Upravit

Sdílet prostřednictvím


International Components for Unicode (ICU)

International Components for Unicode (ICU) is a mature, widely used set of open-source globalization APIs. ICU utilizes Unicode's vast Common Locale Data Repository (CLDR) as its data library, providing globalization support for software applications. ICU is widely portable and gives applications the same results across on all platforms.

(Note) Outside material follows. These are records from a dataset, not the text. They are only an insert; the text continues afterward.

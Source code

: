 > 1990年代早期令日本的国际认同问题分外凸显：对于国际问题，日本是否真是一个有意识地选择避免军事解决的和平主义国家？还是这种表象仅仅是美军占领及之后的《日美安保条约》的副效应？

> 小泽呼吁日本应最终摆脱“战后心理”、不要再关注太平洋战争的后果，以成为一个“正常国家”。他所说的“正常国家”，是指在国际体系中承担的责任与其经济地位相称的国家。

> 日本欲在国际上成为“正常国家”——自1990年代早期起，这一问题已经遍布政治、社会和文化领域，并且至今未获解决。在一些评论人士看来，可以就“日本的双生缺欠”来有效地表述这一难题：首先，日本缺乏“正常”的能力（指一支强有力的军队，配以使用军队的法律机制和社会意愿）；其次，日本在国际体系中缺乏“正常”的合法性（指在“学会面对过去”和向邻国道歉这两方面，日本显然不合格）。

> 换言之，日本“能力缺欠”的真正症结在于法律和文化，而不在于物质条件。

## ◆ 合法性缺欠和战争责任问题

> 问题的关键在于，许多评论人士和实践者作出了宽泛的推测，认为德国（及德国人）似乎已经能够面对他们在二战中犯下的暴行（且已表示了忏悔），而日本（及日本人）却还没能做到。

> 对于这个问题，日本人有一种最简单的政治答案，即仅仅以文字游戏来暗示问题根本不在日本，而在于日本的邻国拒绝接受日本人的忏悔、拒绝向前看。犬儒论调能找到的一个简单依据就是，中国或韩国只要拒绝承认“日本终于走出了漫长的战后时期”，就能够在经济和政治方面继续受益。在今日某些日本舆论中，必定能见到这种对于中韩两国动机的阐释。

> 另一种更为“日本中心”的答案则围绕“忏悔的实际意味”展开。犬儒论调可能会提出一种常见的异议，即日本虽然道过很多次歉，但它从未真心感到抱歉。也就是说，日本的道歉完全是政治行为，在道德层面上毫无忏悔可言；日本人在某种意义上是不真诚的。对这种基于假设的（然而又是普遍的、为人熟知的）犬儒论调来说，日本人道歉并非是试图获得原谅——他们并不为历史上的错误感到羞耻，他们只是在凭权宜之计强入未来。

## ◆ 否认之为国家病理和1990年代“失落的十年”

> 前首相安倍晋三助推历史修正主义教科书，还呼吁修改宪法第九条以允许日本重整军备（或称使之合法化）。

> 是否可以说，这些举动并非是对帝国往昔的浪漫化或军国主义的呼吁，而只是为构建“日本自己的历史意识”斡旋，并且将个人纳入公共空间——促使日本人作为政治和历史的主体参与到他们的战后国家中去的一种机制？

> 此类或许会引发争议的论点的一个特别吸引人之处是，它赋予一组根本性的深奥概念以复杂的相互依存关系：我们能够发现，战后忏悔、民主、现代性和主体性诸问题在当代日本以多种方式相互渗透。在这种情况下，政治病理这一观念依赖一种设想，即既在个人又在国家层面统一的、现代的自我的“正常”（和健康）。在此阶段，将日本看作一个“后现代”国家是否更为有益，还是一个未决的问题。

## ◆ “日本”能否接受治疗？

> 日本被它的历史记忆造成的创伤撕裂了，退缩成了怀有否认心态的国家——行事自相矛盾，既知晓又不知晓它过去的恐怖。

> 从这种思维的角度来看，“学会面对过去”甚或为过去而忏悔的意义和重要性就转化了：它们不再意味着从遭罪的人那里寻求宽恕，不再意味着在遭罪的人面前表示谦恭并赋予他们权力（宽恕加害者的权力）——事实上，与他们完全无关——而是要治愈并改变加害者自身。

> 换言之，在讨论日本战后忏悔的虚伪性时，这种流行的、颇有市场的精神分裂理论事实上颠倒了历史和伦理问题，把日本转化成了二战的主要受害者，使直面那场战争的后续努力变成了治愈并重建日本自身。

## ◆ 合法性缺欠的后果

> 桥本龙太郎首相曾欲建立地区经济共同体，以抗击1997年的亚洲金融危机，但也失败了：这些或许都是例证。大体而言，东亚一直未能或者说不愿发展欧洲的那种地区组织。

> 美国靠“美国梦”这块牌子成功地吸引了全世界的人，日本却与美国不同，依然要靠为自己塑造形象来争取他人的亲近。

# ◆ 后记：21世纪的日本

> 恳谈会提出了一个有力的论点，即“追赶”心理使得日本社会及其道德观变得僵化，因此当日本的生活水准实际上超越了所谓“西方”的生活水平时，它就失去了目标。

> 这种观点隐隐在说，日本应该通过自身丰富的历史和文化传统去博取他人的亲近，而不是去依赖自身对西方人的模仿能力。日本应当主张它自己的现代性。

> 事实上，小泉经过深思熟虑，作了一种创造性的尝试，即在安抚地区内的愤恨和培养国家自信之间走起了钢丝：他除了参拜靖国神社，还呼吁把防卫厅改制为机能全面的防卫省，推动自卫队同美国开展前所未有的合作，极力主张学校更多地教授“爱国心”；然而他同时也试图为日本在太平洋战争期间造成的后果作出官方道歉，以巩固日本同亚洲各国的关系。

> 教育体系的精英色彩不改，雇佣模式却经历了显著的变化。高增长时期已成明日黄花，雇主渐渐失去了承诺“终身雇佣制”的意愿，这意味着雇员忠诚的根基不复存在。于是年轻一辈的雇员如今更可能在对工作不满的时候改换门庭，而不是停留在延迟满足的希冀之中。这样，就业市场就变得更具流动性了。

Highlights of the Globalization API services provided by ICU

  • Code Page Conversion: Convert text data to or from Unicode and nearly any other character set or encoding. ICU's conversion tables are based on charset data collected by IBM over the course of many decades, and is the most complete available anywhere.
  • Collation: Compare strings according to the conventions and standards of a particular language, region or country. ICU's collation is based on the Unicode Collation Algorithm plus locale-specific comparison rules from CLDR.
  • Formatting: Format numbers, dates, times and currency amounts according the conventions of a chosen locale. This includes translating month and day names into the selected language, choosing appropriate abbreviations, ordering fields correctly, etc. This data also comes from the Common Locale Data Repository.
  • Time Calculations: Multiple types of calendars are provided beyond the traditional Gregorian. A thorough set of time zone calculation APIs are provided.
  • Unicode Support: ICU closely tracks the Unicode standard, providing easy access to all of the many Unicode character properties, Unicode Normalization, Case Folding, and other fundamental operations as specified by the Unicode Standard.
  • Regular Expression: ICU's regular expressions fully support Unicode while providing very competitive performance.
  • Bidi: Support for handling text containing a mixture of left to right (English) and right to left (Arabic or Hebrew) data.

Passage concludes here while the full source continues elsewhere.